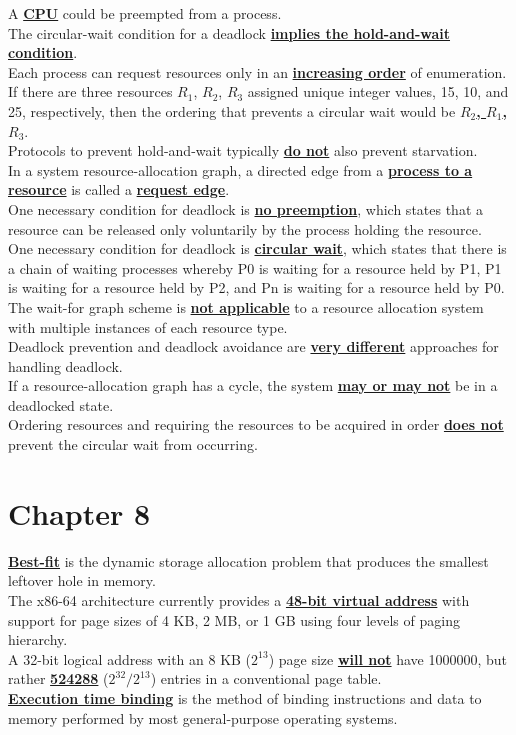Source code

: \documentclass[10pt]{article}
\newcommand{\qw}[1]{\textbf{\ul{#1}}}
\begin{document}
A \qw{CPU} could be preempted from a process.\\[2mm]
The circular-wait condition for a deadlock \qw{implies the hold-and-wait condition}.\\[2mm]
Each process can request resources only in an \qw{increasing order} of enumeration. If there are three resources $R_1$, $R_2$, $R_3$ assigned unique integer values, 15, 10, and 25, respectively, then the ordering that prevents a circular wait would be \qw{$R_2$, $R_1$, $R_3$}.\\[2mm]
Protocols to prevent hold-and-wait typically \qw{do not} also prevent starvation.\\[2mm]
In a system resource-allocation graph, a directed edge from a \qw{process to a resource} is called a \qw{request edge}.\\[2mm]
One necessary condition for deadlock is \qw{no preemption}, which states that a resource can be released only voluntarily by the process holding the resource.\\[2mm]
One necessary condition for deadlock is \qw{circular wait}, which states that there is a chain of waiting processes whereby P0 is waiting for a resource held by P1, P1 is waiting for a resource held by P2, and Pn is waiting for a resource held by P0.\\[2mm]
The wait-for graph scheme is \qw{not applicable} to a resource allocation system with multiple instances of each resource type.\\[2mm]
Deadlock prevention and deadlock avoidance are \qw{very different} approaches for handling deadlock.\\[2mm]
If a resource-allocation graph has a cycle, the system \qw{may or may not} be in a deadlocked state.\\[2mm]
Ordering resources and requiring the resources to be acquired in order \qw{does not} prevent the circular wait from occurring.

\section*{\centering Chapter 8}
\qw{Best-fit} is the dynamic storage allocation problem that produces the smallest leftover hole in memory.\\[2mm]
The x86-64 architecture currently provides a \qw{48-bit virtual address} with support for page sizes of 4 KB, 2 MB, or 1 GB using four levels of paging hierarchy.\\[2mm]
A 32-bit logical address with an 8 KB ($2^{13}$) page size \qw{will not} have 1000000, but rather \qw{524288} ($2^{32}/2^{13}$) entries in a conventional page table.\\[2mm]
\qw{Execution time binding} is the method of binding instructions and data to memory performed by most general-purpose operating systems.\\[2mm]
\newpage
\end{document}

To do –
Restate the data above word for word, omitting every picture.

Written solution –
Source code

: \documentclass[10pt]{article}
\newcommand{\qw}[1]{\textbf{\ul{#1}}}
\begin{document}
A \qw{CPU} could be preempted from a process.\\[2mm]
The circular-wait condition for a deadlock \qw{implies the hold-and-wait condition}.\\[2mm]
Each process can request resources only in an \qw{increasing order} of enumeration. If there are three resources $R_1$, $R_2$, $R_3$ assigned unique integer values, 15, 10, and 25, respectively, then the ordering that prevents a circular wait would be \qw{$R_2$, $R_1$, $R_3$}.\\[2mm]
Protocols to prevent hold-and-wait typically \qw{do not} also prevent starvation.\\[2mm]
In a system resource-allocation graph, a directed edge from a \qw{process to a resource} is called a \qw{request edge}.\\[2mm]
One necessary condition for deadlock is \qw{no preemption}, which states that a resource can be released only voluntarily by the process holding the resource.\\[2mm]
One necessary condition for deadlock is \qw{circular wait}, which states that there is a chain of waiting processes whereby P0 is waiting for a resource held by P1, P1 is waiting for a resource held by P2, and Pn is waiting for a resource held by P0.\\[2mm]
The wait-for graph scheme is \qw{not applicable} to a resource allocation system with multiple instances of each resource type.\\[2mm]
Deadlock prevention and deadlock avoidance are \qw{very different} approaches for handling deadlock.\\[2mm]
If a resource-allocation graph has a cycle, the system \qw{may or may not} be in a deadlocked state.\\[2mm]
Ordering resources and requiring the resources to be acquired in order \qw{does not} prevent the circular wait from occurring.

\section*{\centering Chapter 8}
\qw{Best-fit} is the dynamic storage allocation problem that produces the smallest leftover hole in memory.\\[2mm]
The x86-64 architecture currently provides a \qw{48-bit virtual address} with support for page sizes of 4 KB, 2 MB, or 1 GB using four levels of paging hierarchy.\\[2mm]
A 32-bit logical address with an 8 KB ($2^{13}$) page size \qw{will not} have 1000000, but rather \qw{524288} ($2^{32}/2^{13}$) entries in a conventional page table.\\[2mm]
\qw{Execution time binding} is the method of binding instructions and data to memory performed by most general-purpose operating systems.\\[2mm]
\newpage
\end{document}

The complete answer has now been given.